Genomic prediction (Tong et al. 2024/2025): run_haplotype_prediction – full pipeline from BLUEs to block importance; or step-by-step via compute_haplotype_grm, backsolve_snp_effects, compute_local_gebv, rank_haplotype_blocks.
Haplotype association testing with simpleM correction (Gao et al. 2008, 2010, 2011): test_block_haplotypes. sig_metric selects among p_wald, p_fdr, p_simplem (Bonferroni-style), and p_simplem_sidak (Sidak-style, recommended). All four p-value columns always present. meff_scope controls Meff estimation scope.
Cross-population GWAS validation - two functions depending on how the association analysis was performed:
- compare_block_effects - for results from test_block_haplotypes. IVW meta-analysis, Cochran Q, I-squared, direction agreement per block.
- compare_gwas_effects - for results from external GWAS tools (GAPIT, TASSEL, FarmCPU, PLINK, etc.). Accepts raw GWAS data frames or define_qtl_regions output. Derives SE from z-score when absent.
- Both functions support block_match = "position" to match LD blocks by genomic interval overlap (Intersection-over-Union) rather than block_id string equality. This handles the common case where block boundaries differ between populations due to different ancestral LD structures. overlap_min (default 0.50) sets the minimum IoU for a valid positional match. The match_type output column reports "exact", "position", or "pop1_only" for every block.
Write outputs: write_haplotype_numeric, write_haplotype_character, write_haplotype_diversity.
Or run everything at once: run_ldx_pipeline.

Example data

ldx_geno: 120 x 230 genotype matrix, 3 chromosomes, 9 simulated LD blocks.
ldx_snp_info: SNP metadata (SNP, CHR, POS, REF, ALT).
ldx_blocks: Reference block table for ldx_geno.
ldx_gwas: 20 toy GWAS markers for tuning demos.
ldx_blues: Pre-adjusted BLUEs (id, YLD, RES) for run_haplotype_prediction demos. Available as an .rda dataset and inst/extdata/example_blues.csv.

References

Kim S-A et al. (2018). A new haplotype block detection method for dense genome sequencing data based on interval graph modeling and dynamic programming. Bioinformatics 34(4):588-596. doi:10.1093/bioinformatics/btx609

Mangin B et al. (2012). Novel measures of linkage disequilibrium that correct the bias due to population structure and relatedness. Heredity 108(3):285-291. doi:10.1038/hdy.2011.73

VanRaden PM (2008). Efficient methods to compute genomic predictions.

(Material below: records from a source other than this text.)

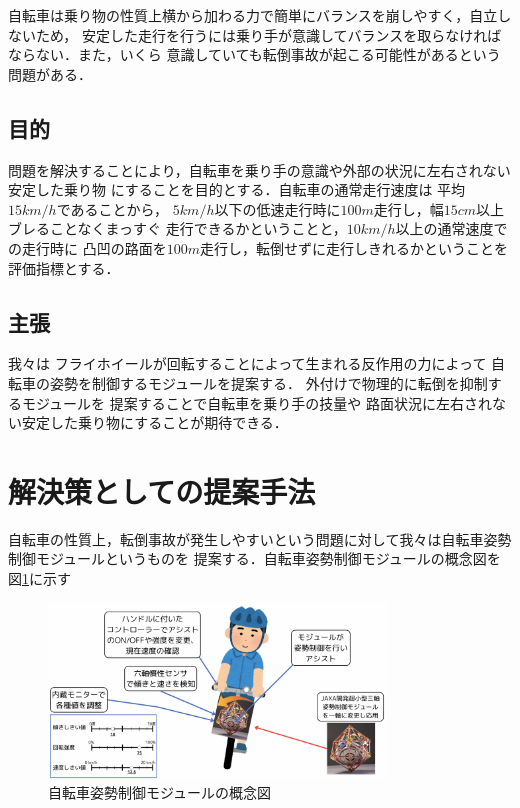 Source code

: \documentclass[uplatex,dvipdfmx]{jsarticle}
\begin{document}
自転車は乗り物の性質上横から加わる力で簡単にバランスを崩しやすく，自立しないため，
安定した走行を行うには乗り手が意識してバランスを取らなければならない．また，いくら
意識していても転倒事故が起こる可能性があるという問題がある．

\subsection{目的}

問題を解決することにより，自転車を乗り手の意識や外部の状況に左右されない安定した乗り物
にすることを目的とする．自転車の通常走行速度は
平均$15km/h$であることから，
$5km/h$以下の低速走行時に$100m$走行し，幅$15cm$以上ブレることなくまっすぐ
走行できるかということと，$10km/h$以上の通常速度での走行時に
凸凹の路面を$100m$走行し，転倒せずに走行しきれるかということを評価指標とする．

\subsection{主張}

我々は
フライホイールが回転することによって生まれる反作用の力によって
自転車の姿勢を制御するモジュールを提案する．
外付けで物理的に転倒を抑制するモジュールを
提案することで自転車を乗り手の技量や
路面状況に左右されない安定した乗り物にすることが期待できる．
\section{解決策としての提案手法}

自転車の性質上，転倒事故が発生しやすいという問題に対して我々は自転車姿勢制御モジュールというものを
提案する．自転車姿勢制御モジュールの概念図を図\ref{fig:moduleGainenn}に示す

\begin{figure}[H]
    \centering
    \includegraphics[width=0.8\textwidth]{fig/moduleGainenn2.png}
    \caption{自転車姿勢制御モジュールの概念図}
    \label{fig:moduleGainenn}
\end{figure}
\end{document}
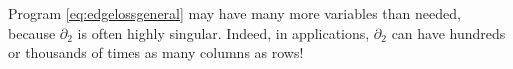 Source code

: 



Program \eqref{eq:edgelossgeneral} may have many more variables than needed, because $\partial_2$ is often highly singular.  Indeed, in  applications, $\partial_2$ can have hundreds or thousands of times as many columns as rows!

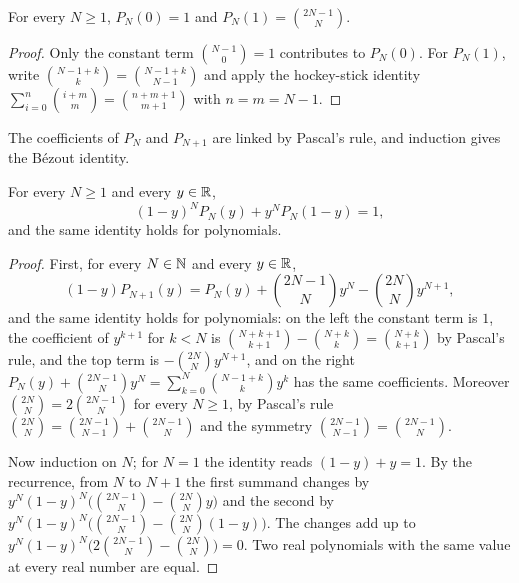 \begin{lemma}
\label{lem:daub-poly-values}
\leanok
{}
For every $N \geq 1$, $P_N(0) = 1$ and $P_N(1) = \binom{2N-1}{N}$.
\end{lemma}

\begin{proof}
\leanok
Only the constant term $\binom{N-1}{0} = 1$ contributes to $P_N(0)$. For $P_N(1)$, write
$\binom{N-1+k}{k} = \binom{N-1+k}{N-1}$ and apply the hockey-stick identity
$\sum_{i=0}^{n} \binom{i+m}{m} = \binom{n+m+1}{m+1}$ with $n = m = N - 1$.
\end{proof}

The coefficients of $P_N$ and $P_{N+1}$ are linked by Pascal's rule, and induction gives the
B\'ezout identity.

\begin{theorem}
\label{thm:daub-bezout}
\leanok
{}
For every $N \geq 1$ and every $y \in \mathbb{R}$,
\[
  (1 - y)^N P_N(y) + y^N P_N(1 - y) = 1 ,
\]
and the same identity holds for polynomials.
\end{theorem}

\begin{proof}
\leanok
First, for every $N \in \mathbb{N}$ and every $y \in \mathbb{R}$,
\[
  (1 - y) P_{N+1}(y) = P_N(y) + \binom{2N-1}{N} y^N - \binom{2N}{N} y^{N+1} ,
\]
and the same identity holds for polynomials: on the left the constant term is $1$, the
coefficient of $y^{k+1}$ for $k < N$ is $\binom{N+k+1}{k+1} - \binom{N+k}{k} = \binom{N+k}{k+1}$
by Pascal's rule, and the top term is $-\binom{2N}{N} y^{N+1}$, and on the right
$P_N(y) + \binom{2N-1}{N} y^N = \sum_{k=0}^{N} \binom{N-1+k}{k} y^k$ has the same coefficients.
Moreover $\binom{2N}{N} = 2 \binom{2N-1}{N}$ for every $N \geq 1$, by Pascal's rule
$\binom{2N}{N} = \binom{2N-1}{N-1} + \binom{2N-1}{N}$ and the symmetry
$\binom{2N-1}{N-1} = \binom{2N-1}{N}$.

Now induction on $N$; for $N = 1$ the identity reads $(1 - y) + y = 1$. By the recurrence, from
$N$ to $N + 1$ the first summand changes by
$y^N (1 - y)^N \bigl(\binom{2N-1}{N} - \binom{2N}{N} y\bigr)$ and the second by
$y^N (1 - y)^N \bigl(\binom{2N-1}{N} - \binom{2N}{N} (1 - y)\bigr)$. The changes add up to
$y^N (1 - y)^N \bigl(2 \binom{2N-1}{N} - \binom{2N}{N}\bigr) = 0$. Two real polynomials with the
same value at every real number are equal.
\end{proof}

Journal of Dairy Science 91(11):4414-4423. doi:10.3168/jds.2007-0980

Difabachew YF et al. (2023). Genomic prediction with haplotype blocks in wheat. Frontiers in Plant Science 14:1168547. doi:10.3389/fpls.2023.1168547

Weber SE, Frisch M, Snowdon RJ, Voss-Fels KP (2023). Haplotype blocks for genomic prediction: a comparative evaluation in multiple crop datasets. Frontiers in Plant Science 14:1217589. doi:10.3389/fpls.2023.1217589

Pook T et al. (2019). HaploBlocker: Creation of subgroup-specific haplotype blocks and libraries. Genetics 212(4):1045-1061. doi:10.1534/genetics.119.302283

Tong J et al. (2024). Stacking beneficial haplotypes from the Vavilov wheat collection to accelerate breeding for multiple disease resistance. Theoretical and Applied Genetics 137:274. doi:10.1007/s00122-024-04784-w

Tong J et al. (2025). Haplotype stacking to improve stability of stripe rust resistance in wheat. Theoretical and Applied Genetics 138:267. doi:10.1007/s00122-025-05045-0

Blondel VD, Guillaume J-L, Lambiotte R, Lefebvre E (2008). Fast unfolding of communities in large networks. Journal of Statistical Mechanics: Theory and Experiment 2008:P10008. doi:10.1088/1742-5468/2008/10/P10008

Traag VA, Waltman L, van Eck NJ (2019). From Louvain to Leiden: guaranteeing well-connected communities. Scientific Reports 9:5233. doi:10.1038/s41598-019-41695-z

Hill WG, Weir BS (1988). Variances and covariances of squared linkage disequilibria in finite populations. Theoretical Population Biology 33(1):54-78. doi:10.1016/0040-5809(88)90004-4

Remington DL et al. (2001). Structure of linkage disequilibrium and phenotypic associations in the maize genome. PNAS 98(20):11479-11484. doi:10.1073/pnas.201394398

Gao X, Starmer J, Martin ER (2008). A multiple testing correction method for genetic association studies using correlated single nucleotide polymorphisms. Genetic Epidemiology 32:361-369. doi:10.1002/gepi.20310

Gao X, Becker LC, Becker DM, Starmer JD, Province MA (2010). Avoiding the high Bonferroni penalty in genome-wide association studies. Genetic Epidemiology 34:100-105. doi:10.1002/gepi.20430

Gao X (2011). Multiple testing corrections for imputed SNPs. Genetic Epidemiology 35:154-158. doi:10.1002/gepi.20563

Borenstein M, Hedges LV, Higgins JPT, Rothstein HR (2009). Introduction to Meta-Analysis. Wiley.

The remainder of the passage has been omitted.